By Dena Rifkin, MD, MS
Read the health section of any newspaper regularly and you're likely to see an article about organ transplants—something about deceased donor rules, or whether organs should be bought and sold, or a 'personal-interest' piece on a local organ recipient competing in the Transplant Games. In fact, read the arts and entertainment section, and you might see something there too—whether a book review (“Never Let Me Go,” “My Sister's Keeper”), a movie (“Dirty Pretty Things”) or an event (the local Kidney Walk the Transplant Games).
Look through that same newspaper, and you're unlikely to find much about taking pills two or three times a day, or about living with mild immunesuppression and its side effects, or about waiting in a doctor's office for checkups and blood tests every few weeks or months.
Transplantation is exciting—it's a major medical advance, it changes the course of disease, and it saves lives. It also captures the imagination of artists and writers and challenges ethicists and physicians to confront the knotty problems of transferring one person's organs to another. Entire conferences are dedicated to working through the ethical issues of living and deceased donor transplants, of donor shortages, of constructing waiting lists appropriately, and on and on.

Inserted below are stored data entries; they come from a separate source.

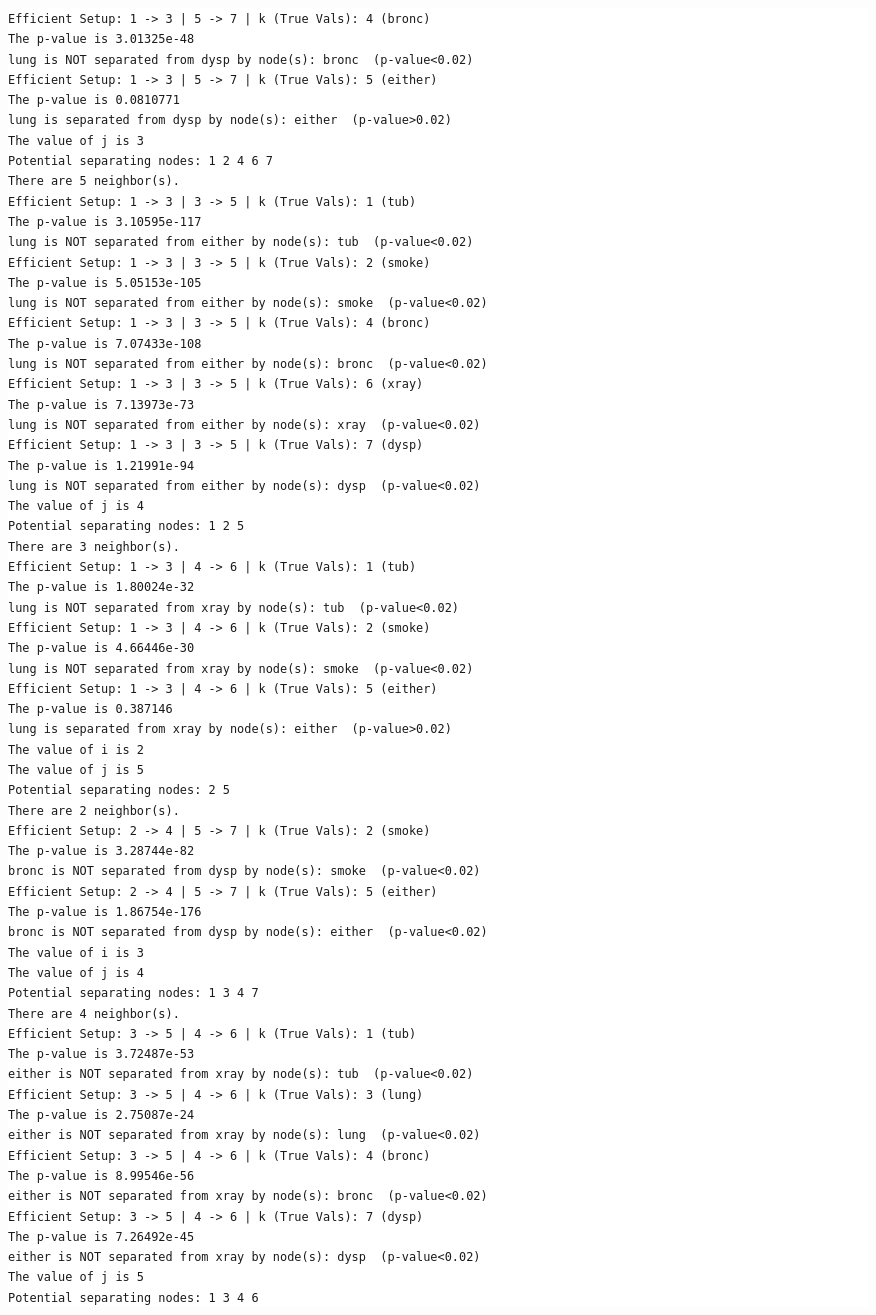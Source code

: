     Efficient Setup: 1 -> 3 | 5 -> 7 | k (True Vals): 4 (bronc)
    The p-value is 3.01325e-48
    lung is NOT separated from dysp by node(s): bronc  (p-value<0.02)
    Efficient Setup: 1 -> 3 | 5 -> 7 | k (True Vals): 5 (either)
    The p-value is 0.0810771
    lung is separated from dysp by node(s): either  (p-value>0.02)
    The value of j is 3
    Potential separating nodes: 1 2 4 6 7
    There are 5 neighbor(s).
    Efficient Setup: 1 -> 3 | 3 -> 5 | k (True Vals): 1 (tub)
    The p-value is 3.10595e-117
    lung is NOT separated from either by node(s): tub  (p-value<0.02)
    Efficient Setup: 1 -> 3 | 3 -> 5 | k (True Vals): 2 (smoke)
    The p-value is 5.05153e-105
    lung is NOT separated from either by node(s): smoke  (p-value<0.02)
    Efficient Setup: 1 -> 3 | 3 -> 5 | k (True Vals): 4 (bronc)
    The p-value is 7.07433e-108
    lung is NOT separated from either by node(s): bronc  (p-value<0.02)
    Efficient Setup: 1 -> 3 | 3 -> 5 | k (True Vals): 6 (xray)
    The p-value is 7.13973e-73
    lung is NOT separated from either by node(s): xray  (p-value<0.02)
    Efficient Setup: 1 -> 3 | 3 -> 5 | k (True Vals): 7 (dysp)
    The p-value is 1.21991e-94
    lung is NOT separated from either by node(s): dysp  (p-value<0.02)
    The value of j is 4
    Potential separating nodes: 1 2 5
    There are 3 neighbor(s).
    Efficient Setup: 1 -> 3 | 4 -> 6 | k (True Vals): 1 (tub)
    The p-value is 1.80024e-32
    lung is NOT separated from xray by node(s): tub  (p-value<0.02)
    Efficient Setup: 1 -> 3 | 4 -> 6 | k (True Vals): 2 (smoke)
    The p-value is 4.66446e-30
    lung is NOT separated from xray by node(s): smoke  (p-value<0.02)
    Efficient Setup: 1 -> 3 | 4 -> 6 | k (True Vals): 5 (either)
    The p-value is 0.387146
    lung is separated from xray by node(s): either  (p-value>0.02)
    The value of i is 2
    The value of j is 5
    Potential separating nodes: 2 5
    There are 2 neighbor(s).
    Efficient Setup: 2 -> 4 | 5 -> 7 | k (True Vals): 2 (smoke)
    The p-value is 3.28744e-82
    bronc is NOT separated from dysp by node(s): smoke  (p-value<0.02)
    Efficient Setup: 2 -> 4 | 5 -> 7 | k (True Vals): 5 (either)
    The p-value is 1.86754e-176
    bronc is NOT separated from dysp by node(s): either  (p-value<0.02)
    The value of i is 3
    The value of j is 4
    Potential separating nodes: 1 3 4 7
    There are 4 neighbor(s).
    Efficient Setup: 3 -> 5 | 4 -> 6 | k (True Vals): 1 (tub)
    The p-value is 3.72487e-53
    either is NOT separated from xray by node(s): tub  (p-value<0.02)
    Efficient Setup: 3 -> 5 | 4 -> 6 | k (True Vals): 3 (lung)
    The p-value is 2.75087e-24
    either is NOT separated from xray by node(s): lung  (p-value<0.02)
    Efficient Setup: 3 -> 5 | 4 -> 6 | k (True Vals): 4 (bronc)
    The p-value is 8.99546e-56
    either is NOT separated from xray by node(s): bronc  (p-value<0.02)
    Efficient Setup: 3 -> 5 | 4 -> 6 | k (True Vals): 7 (dysp)
    The p-value is 7.26492e-45
    either is NOT separated from xray by node(s): dysp  (p-value<0.02)
    The value of j is 5
    Potential separating nodes: 1 3 4 6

Taking pills two or three times a day is not exciting. There are no movies or popular books about it. It's talked about at conferences, yes, but not with the same fervor and interest. Those conferences aren't covered in your local newspaper. And yet those pills are what keep those transplants going, at least until we come up with something better.
I've seen patients who stopped taking their transplant medications. Nothing in my professional life has been as unexpected and devastating. I've seen healthy people die of unanticipated, overwhelming infections or malignancies. Conversely, I've seen people who have pushed themselves to the brink with drugs and alcohol, and people who have deliberately skipped insulin and landed in the intensive care unit. But seeing someone stop transplant medications is far worse. It's not just the loss for that person; it's watching the illusion of a 'cured' disease being lost, and knowing that someone else—living or dead—gave that organ in vain.

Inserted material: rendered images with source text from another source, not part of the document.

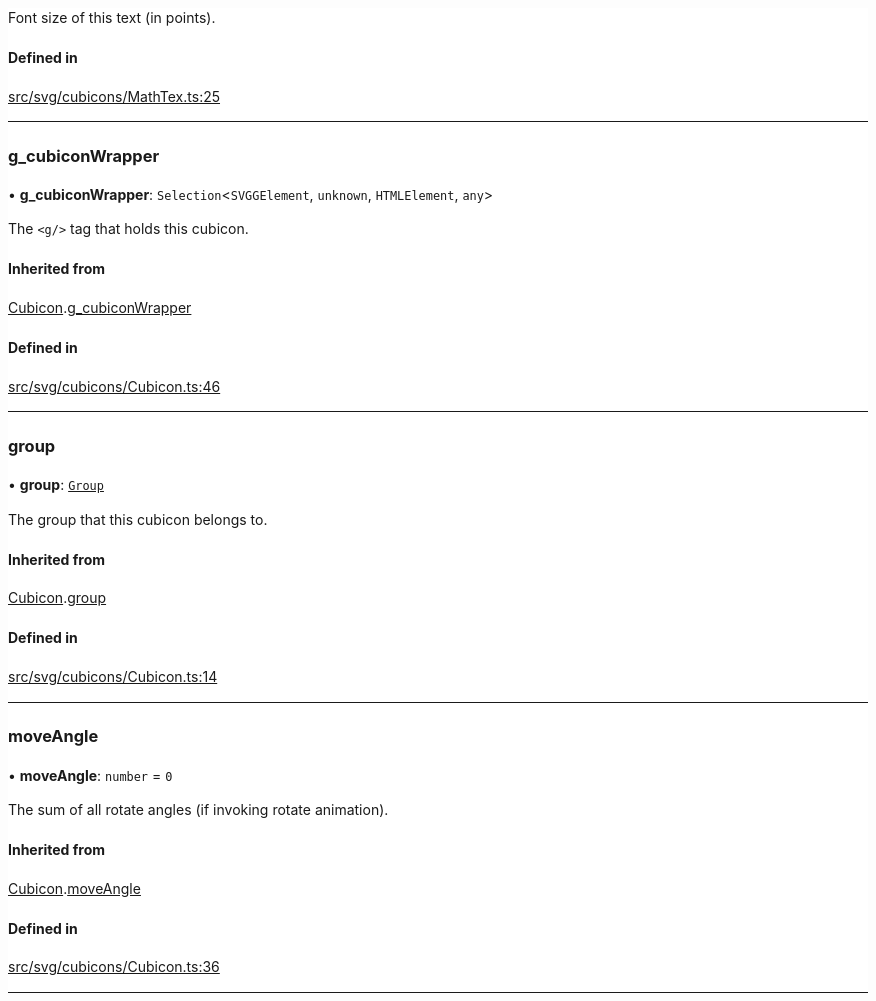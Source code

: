 Font size of this text (in points).

#### Defined in

[src/svg/cubicons/MathTex.ts:25](https://github.com/imaphatduc/cubecubed/blob/8295992/src/svg/cubicons/MathTex.ts#L25)

---

### g_cubiconWrapper

• **g_cubiconWrapper**: `Selection`<`SVGGElement`, `unknown`, `HTMLElement`, `any`\>

The `<g/>` tag that holds this cubicon.

#### Inherited from

[Cubicon](/reference/classes/Cubicon.md).[g_cubiconWrapper](/reference/classes/Cubicon.md#g_cubiconwrapper)

#### Defined in

[src/svg/cubicons/Cubicon.ts:46](https://github.com/imaphatduc/cubecubed/blob/8295992/src/svg/cubicons/Cubicon.ts#L46)

---

### group

• **group**: [`Group`](/reference/classes/Group.md)

The group that this cubicon belongs to.

#### Inherited from

[Cubicon](/reference/classes/Cubicon.md).[group](/reference/classes/Cubicon.md#group)

#### Defined in

[src/svg/cubicons/Cubicon.ts:14](https://github.com/imaphatduc/cubecubed/blob/8295992/src/svg/cubicons/Cubicon.ts#L14)

---

### moveAngle

• **moveAngle**: `number` = `0`

The sum of all rotate angles (if invoking rotate animation).

#### Inherited from

[Cubicon](/reference/classes/Cubicon.md).[moveAngle](/reference/classes/Cubicon.md#moveangle)

#### Defined in

[src/svg/cubicons/Cubicon.ts:36](https://github.com/imaphatduc/cubecubed/blob/8295992/src/svg/cubicons/Cubicon.ts#L36)

---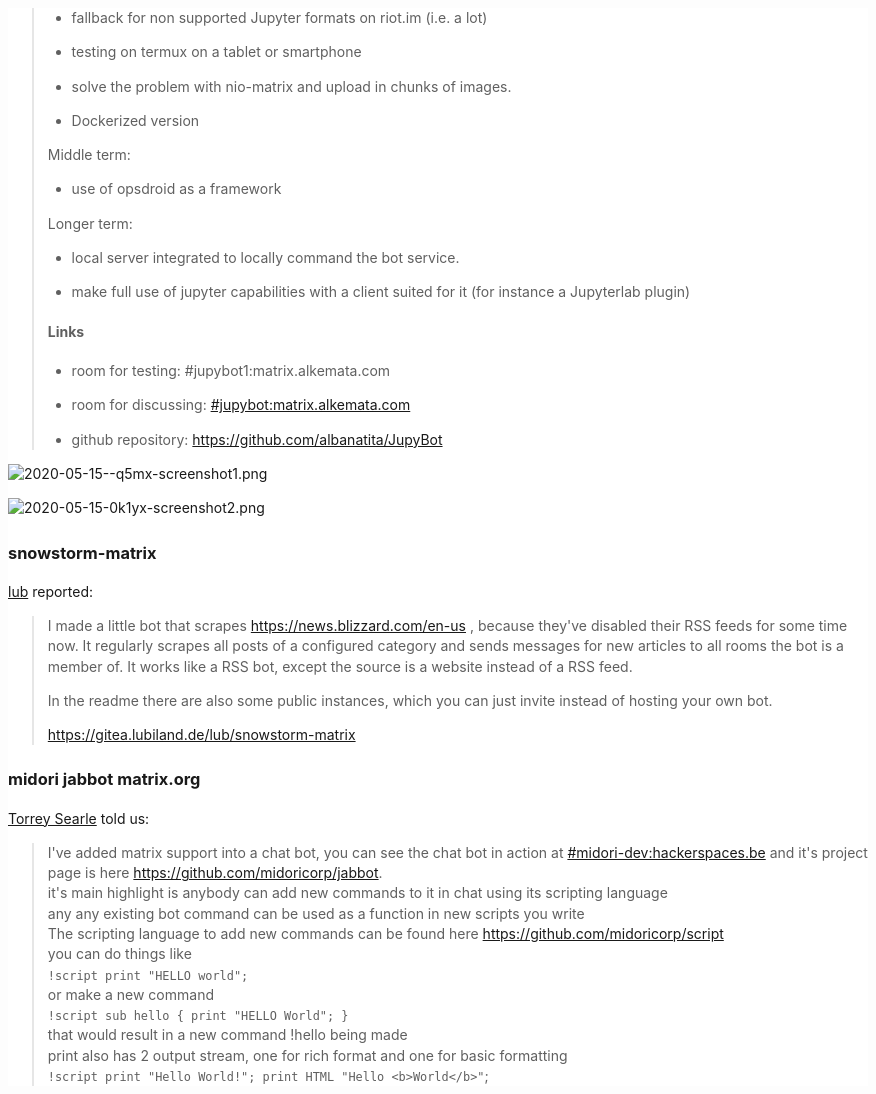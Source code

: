 >
> * fallback for non supported Jupyter formats on riot.im (i.e. a lot)
> * testing on termux on a tablet or smartphone
>
> * solve the problem with nio-matrix and upload in chunks of images.
> * Dockerized version
>
> Middle term:
>
> * use of opsdroid as a framework
>
> Longer term:
>
> * local server integrated to locally command the bot service.
>
> * make full use of jupyter capabilities with a client suited for it (for instance a Jupyterlab plugin)
>
> #### Links
>
> * room for testing: #jupybot1:matrix.alkemata.com
>
> * room for discussing: [#jupybot:matrix.alkemata.com](https://matrix.to/#/#jupybot:matrix.alkemata.com)
> * github repository: <https://github.com/albanatita/JupyBot>

![2020-05-15--q5mx-screenshot1.png](/blog/img/2020-05-15--q5mx-screenshot1.png)

![2020-05-15-0k1yx-screenshot2.png](/blog/img/2020-05-15-0k1yx-screenshot2.png)

### snowstorm-matrix

[lub](https://matrix.to/#/@lub:imninja.net) reported:

> I made a little bot that scrapes <https://news.blizzard.com/en-us> , because they've disabled their RSS feeds for some time now. It regularly scrapes all posts of a configured category and sends messages for new articles to all rooms the bot is a member of. It works like a RSS bot, except the source is a website instead of a RSS feed.
>
> In the readme there are also some public instances, which you can just invite instead of hosting your own bot.
>
> <https://gitea.lubiland.de/lub/snowstorm-matrix>

### midori jabbot matrix.org

[Torrey Searle](https://matrix.to/#/@tsearle:hackerspaces.be) told us:

> I've added matrix support into a chat bot, you can see the chat bot in action at [#midori-dev:hackerspaces.be](https://matrix.to/#/#midori-dev:hackerspaces.be) and it's project page is here <https://github.com/midoricorp/jabbot>.  
> it's main highlight is anybody can add new commands to it in chat using its scripting language  
> any any existing bot command can be used as a function in new scripts you write  
> The scripting language to add new commands can be found here <https://github.com/midoricorp/script>  
> you can do things like  
> `!script print "HELLO world";`  
> or make a new command  
> `!script sub hello { print "HELLO World"; }`  
> that would result in a new command !hello being made  
> print also has 2 output stream, one for rich format and one for basic formatting  
> `!script print "Hello World!"; print HTML "Hello <b>World</b>"`;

The transplant is exciting. The pills are unexciting. They remind you every day that you're not quite healthy. That's what one patient told me, more or less. He just wanted to be healthy again. Other people stop because of financial issues, or because of side effects, or because they're depressed. Almost no one tells the doctor before they stop.

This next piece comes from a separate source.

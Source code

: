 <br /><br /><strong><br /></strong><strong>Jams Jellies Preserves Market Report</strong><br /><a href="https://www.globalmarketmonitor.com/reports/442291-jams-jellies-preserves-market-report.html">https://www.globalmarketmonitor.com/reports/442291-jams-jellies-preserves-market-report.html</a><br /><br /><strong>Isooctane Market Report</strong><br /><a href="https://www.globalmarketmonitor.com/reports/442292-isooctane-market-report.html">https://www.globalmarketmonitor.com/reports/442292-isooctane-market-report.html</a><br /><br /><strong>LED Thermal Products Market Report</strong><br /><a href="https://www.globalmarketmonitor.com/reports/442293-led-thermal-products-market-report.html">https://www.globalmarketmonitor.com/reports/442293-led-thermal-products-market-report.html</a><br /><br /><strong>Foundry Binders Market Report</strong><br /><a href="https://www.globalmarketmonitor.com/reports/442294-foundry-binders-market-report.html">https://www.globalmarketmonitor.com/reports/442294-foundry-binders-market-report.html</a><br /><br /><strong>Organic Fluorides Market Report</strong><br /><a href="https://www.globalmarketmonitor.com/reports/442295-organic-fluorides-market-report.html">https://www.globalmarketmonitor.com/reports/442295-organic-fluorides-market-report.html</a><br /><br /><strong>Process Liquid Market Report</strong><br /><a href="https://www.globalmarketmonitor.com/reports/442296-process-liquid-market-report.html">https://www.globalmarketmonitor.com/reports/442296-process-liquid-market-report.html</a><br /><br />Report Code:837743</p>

When I talk with my patients, I try to ask about this every time. “How is it going with the medications?” I ask, “Are any of them hard to take?” I ask about copayments and time pressures and stress. Most of the time, my patients smile and nod, “No problem, doc,” but I wonder what is really going on. I try to cheer them on—tell them that they're keeping their transplant going, hour by hour, day by day—long after the newspaper writers and film artists, the ethicists, and maybe even some of the physicians have stopped thinking about what it takes to be a transplant survivor. It takes stamina, dedication, and courage. And it takes a whole lot of pills, two or three times a day, every day. Keep going, I say. Talk to me if you get discouraged. Remember, you're doing great.
Dena Rifkin is Assistant Professor of Nephrology, University of California San Diego, and San Diego VA Medical Center.